The Ateneo memo that formally announced his passing last week said it all: “We take solace in the knowledge that his was an earthly life filled with meaning and purpose (and)… dedicated to service, to standards of excellence, in the greater glory of God. Indeed, a man, an excellent man, for others.”
The memo, posted on social media, paid tribute to Fr. Joaquin Bernas, SJ, 88, a Jesuit
lawyer and one of the framers of the 1987 Constitution, who passed away early Saturday morning. Bernas served twice as dean of the Ateneo Law School (1972 to 1976 and 2000 to 2004), was president of the Ateneo de Manila University from 1984 to 1993, and was also a much-esteemed columnist in this paper for nearly a decade, from 2005 to 2014.
Those who had the privilege of knowing him hailed Bernas for raising a new generation of lawyers with a strong sense of social justice, and for helping a country just coming out of 14 years of authoritarian rule to again find its bearings as a democracy. He “may be best remembered as one of the brilliant minds that crafted our present Constitution, but he did more than just help a fledgling democracy stand on strong legal foundations,” said Sen. Joel Villanueva.
Serving as a friend of the court (amicus curiae) or as resource person in media, Bernas frequently weighed in on discussions on Charter change and other contentious issues of the day, simplifying opaque legalese into everyday language. “His prose was clear, crisp and accessible,” said author and former Ateneo professor Danton Remoto.
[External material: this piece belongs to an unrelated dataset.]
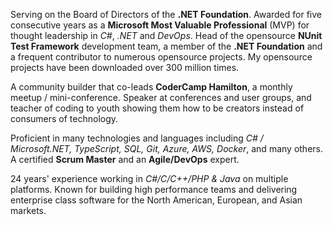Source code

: Serving on the Board of Directors of the **.NET Foundation**. Awarded for five consecutive years as a **Microsoft Most Valuable Professional** (MVP) for thought leadership in *C#*, *.NET* and *DevOps*. Head of the opensource **NUnit Test Framework** development team, a member of the **.NET Foundation** and a frequent contributor to numerous opensource projects. My opensource projects have been downloaded over 300 million times.

A community builder that co-leads **CoderCamp Hamilton**, a monthly meetup / mini-conference. Speaker at conferences and user groups, and teacher of coding to youth showing them how to be creators instead of consumers of technology.

Proficient in many technologies and languages including *C# / Microsoft.NET, TypeScript, SQL, Git, Azure, AWS, Docker*, and many others. A certified **Scrum Master** and an **Agile/DevOps** expert.

24 years' experience working in *C#/C/C++/PHP & Java* on multiple platforms. Known for building high performance teams and delivering enterprise class software for the North American, European, and Asian markets.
He was also known for his short homilies and his grounded approach to the law, framing issues within secular experiences that many would find surprising in a man of the cloth.
During the heated debates around the divisive Reproductive Health Law, Bernas stated a legal position that contradicted that of the Catholic Church to which he belonged: The government, he said in a TV interview, “is a secular government. It is for all, not just for Catholics.” He went further and skewered the Ayala Alabang ordinance requiring people to secure prescriptions before being allowed to buy condoms and other contraceptives in the village. “This is something which gives the Catholic religion a bad name. It is reminiscent of the Inquisition.” He also twitted the authors of the ordinance for possibly bringing in the police “to search the sacred precincts of marital bedrooms for telltale signs of the use of contraceptives,” saying that “the very idea is repulsive to the notions of privacy surrounding the marriage relationship.” As for the ordinance’s criminal sanctions, the legal luminary had only harsh words: “Only a real court and not a village kangaroo court or vigilante may impose criminal penalty, and only after trial.”
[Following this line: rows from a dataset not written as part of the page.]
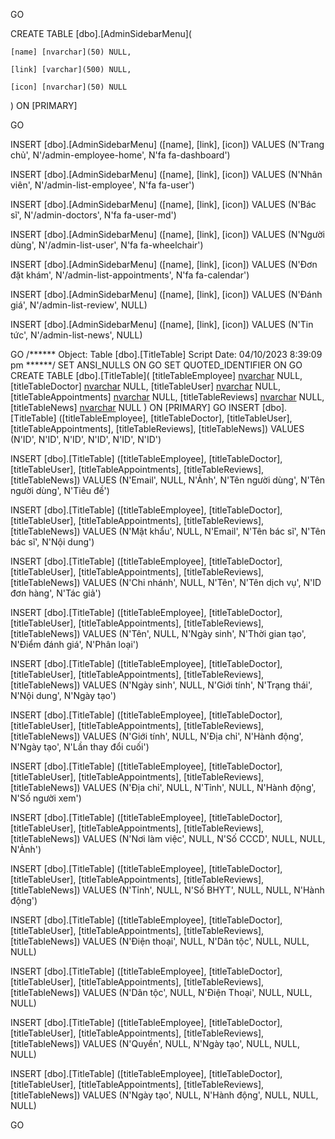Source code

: GO

CREATE TABLE [dbo].[AdminSidebarMenu](

	[name] [nvarchar](50) NULL,

	[link] [varchar](500) NULL,

	[icon] [nvarchar](50) NULL

) ON [PRIMARY]

GO

INSERT [dbo].[AdminSidebarMenu] ([name], [link], [icon]) VALUES (N'Trang chủ', N'/admin-employee-home', N'fa fa-dashboard')

INSERT [dbo].[AdminSidebarMenu] ([name], [link], [icon]) VALUES (N'Nhân viên', N'/admin-list-employee', N'fa fa-user')

INSERT [dbo].[AdminSidebarMenu] ([name], [link], [icon]) VALUES (N'Bác sĩ', N'/admin-doctors', N'fa fa-user-md')

INSERT [dbo].[AdminSidebarMenu] ([name], [link], [icon]) VALUES (N'Người dùng', N'/admin-list-user', N'fa fa-wheelchair')

INSERT [dbo].[AdminSidebarMenu] ([name], [link], [icon]) VALUES (N'Đơn đặt khám', N'/admin-list-appointments', N'fa fa-calendar')

INSERT [dbo].[AdminSidebarMenu] ([name], [link], [icon]) VALUES (N'Đánh giá', N'/admin-list-review', NULL)

INSERT [dbo].[AdminSidebarMenu] ([name], [link], [icon]) VALUES (N'Tin tức', N'/admin-list-news', NULL)

GO
/****** Object:  Table [dbo].[TitleTable]    Script Date: 04/10/2023 8:39:09 pm ******/
SET ANSI_NULLS ON
GO
SET QUOTED_IDENTIFIER ON
GO
CREATE TABLE [dbo].[TitleTable](
	[titleTableEmployee] [nvarchar](50) NULL,
	[titleTableDoctor] [nvarchar](50) NULL,
	[titleTableUser] [nvarchar](50) NULL,
	[titleTableAppointments] [nvarchar](50) NULL,
	[titleTableReviews] [nvarchar](50) NULL,
	[titleTableNews] [nvarchar](50) NULL
) ON [PRIMARY]
GO
INSERT [dbo].[TitleTable] ([titleTableEmployee], [titleTableDoctor], [titleTableUser], [titleTableAppointments], [titleTableReviews], [titleTableNews]) VALUES (N'ID', N'ID', N'ID', N'ID', N'ID', N'ID')

INSERT [dbo].[TitleTable] ([titleTableEmployee], [titleTableDoctor], [titleTableUser], [titleTableAppointments], [titleTableReviews], [titleTableNews]) VALUES (N'Email', NULL, N'Ảnh', N'Tên người dùng', N'Tên người dùng', N'Tiêu đề')

INSERT [dbo].[TitleTable] ([titleTableEmployee], [titleTableDoctor], [titleTableUser], [titleTableAppointments], [titleTableReviews], [titleTableNews]) VALUES (N'Mật khẩu', NULL, N'Email', N'Tên bác sĩ', N'Tên bác sĩ', N'Nội dung')

INSERT [dbo].[TitleTable] ([titleTableEmployee], [titleTableDoctor], [titleTableUser], [titleTableAppointments], [titleTableReviews], [titleTableNews]) VALUES (N'Chi nhánh', NULL, N'Tên', N'Tên dịch vụ', N'ID đơn hàng', N'Tác giả')

INSERT [dbo].[TitleTable] ([titleTableEmployee], [titleTableDoctor], [titleTableUser], [titleTableAppointments], [titleTableReviews], [titleTableNews]) VALUES (N'Tên', NULL, N'Ngày sinh', N'Thời gian tạo', N'Điểm đánh giá', N'Phân loại')

INSERT [dbo].[TitleTable] ([titleTableEmployee], [titleTableDoctor], [titleTableUser], [titleTableAppointments], [titleTableReviews], [titleTableNews]) VALUES (N'Ngày sinh', NULL, N'Giới tính', N'Trạng thái', N'Nội dung', N'Ngày tạo')

INSERT [dbo].[TitleTable] ([titleTableEmployee], [titleTableDoctor], [titleTableUser], [titleTableAppointments], [titleTableReviews], [titleTableNews]) VALUES (N'Giới tính', NULL, N'Địa chỉ', N'Hành động', N'Ngày tạo', N'Lần thay đổi cuối')

INSERT [dbo].[TitleTable] ([titleTableEmployee], [titleTableDoctor], [titleTableUser], [titleTableAppointments], [titleTableReviews], [titleTableNews]) VALUES (N'Địa chỉ', NULL, N'Tỉnh', NULL, N'Hành động', N'Số người xem')

INSERT [dbo].[TitleTable] ([titleTableEmployee], [titleTableDoctor], [titleTableUser], [titleTableAppointments], [titleTableReviews], [titleTableNews]) VALUES (N'Nơi làm việc', NULL, N'Số CCCD', NULL, NULL, N'Ảnh')

INSERT [dbo].[TitleTable] ([titleTableEmployee], [titleTableDoctor], [titleTableUser], [titleTableAppointments], [titleTableReviews], [titleTableNews]) VALUES (N'Tỉnh', NULL, N'Số BHYT', NULL, NULL, N'Hành động')

INSERT [dbo].[TitleTable] ([titleTableEmployee], [titleTableDoctor], [titleTableUser], [titleTableAppointments], [titleTableReviews], [titleTableNews]) VALUES (N'Điện thoại', NULL, N'Dân tộc', NULL, NULL, NULL)

INSERT [dbo].[TitleTable] ([titleTableEmployee], [titleTableDoctor], [titleTableUser], [titleTableAppointments], [titleTableReviews], [titleTableNews]) VALUES (N'Dân tộc', NULL, N'Điện Thoại', NULL, NULL, NULL)

INSERT [dbo].[TitleTable] ([titleTableEmployee], [titleTableDoctor], [titleTableUser], [titleTableAppointments], [titleTableReviews], [titleTableNews]) VALUES (N'Quyền', NULL, N'Ngày tạo', NULL, NULL, NULL)

INSERT [dbo].[TitleTable] ([titleTableEmployee], [titleTableDoctor], [titleTableUser], [titleTableAppointments], [titleTableReviews], [titleTableNews]) VALUES (N'Ngày tạo', NULL, N'Hành động', NULL, NULL, NULL)

GO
Bernas’ particular legacy is in “ensuring protection of the rights of individual citizens,” said former Supreme Court spokesperson Theodore Te. This was apparent in the bar topnotcher’s (ninth in the 1962 bar exams) legal advice to Ladlad, the organization founded by Remoto and the first LGBT party list to run for office in 2009, to appeal to the Supreme Court the Commission on Elections’ rebuff of its accreditation on grounds of “immorality.” The party won its case.
Bernas’ erudition made ample room for wit and levity. Former associate justice Mariano del Castillo recalled how, when students were running out of their classrooms because of a strong earthquake, Bernas came out of his office asking, “Who wants to confess? Who wants to confess?”
His inaugural address in 1984, in the midst of burgeoning unrest against the Marcos dictatorship following the Aquino assassination the previous year, showed how seriously Bernas regarded his role as the then newly installed Ateneo president. The university, he said, “is not an island. It must not be… (It is) the transmission of what is best and must be preserved. (It is) an instrument for the growth and the transformation of a society in a world that is rapidly in process.”
Faced with “justice brutalized beyond recognition,” the university is challenged to make a contribution, he maintained. It can offer “a vision which shapes the spirit and the method of our approach to the educational enterprise.”
Bernas cited “freedom growing in the crucible of trial” as among the many components of that vision: “Freedom is not a hothouse product. The history of nations and peoples is a constant struggle between light and darkness, between virtue and malevolence. We see a university as bridge between students and the battlefronts where choices are made and lessons learned, and character shaped and freedom tested.”
In ending his address, Bernas challenged the university and its faculty and students “to experiment with courage, to reflect without regret, to learn with a nation in transition and, in the process, nurture the growth of freedom.”
That challenge, those words, might well define the life of this “man for others.”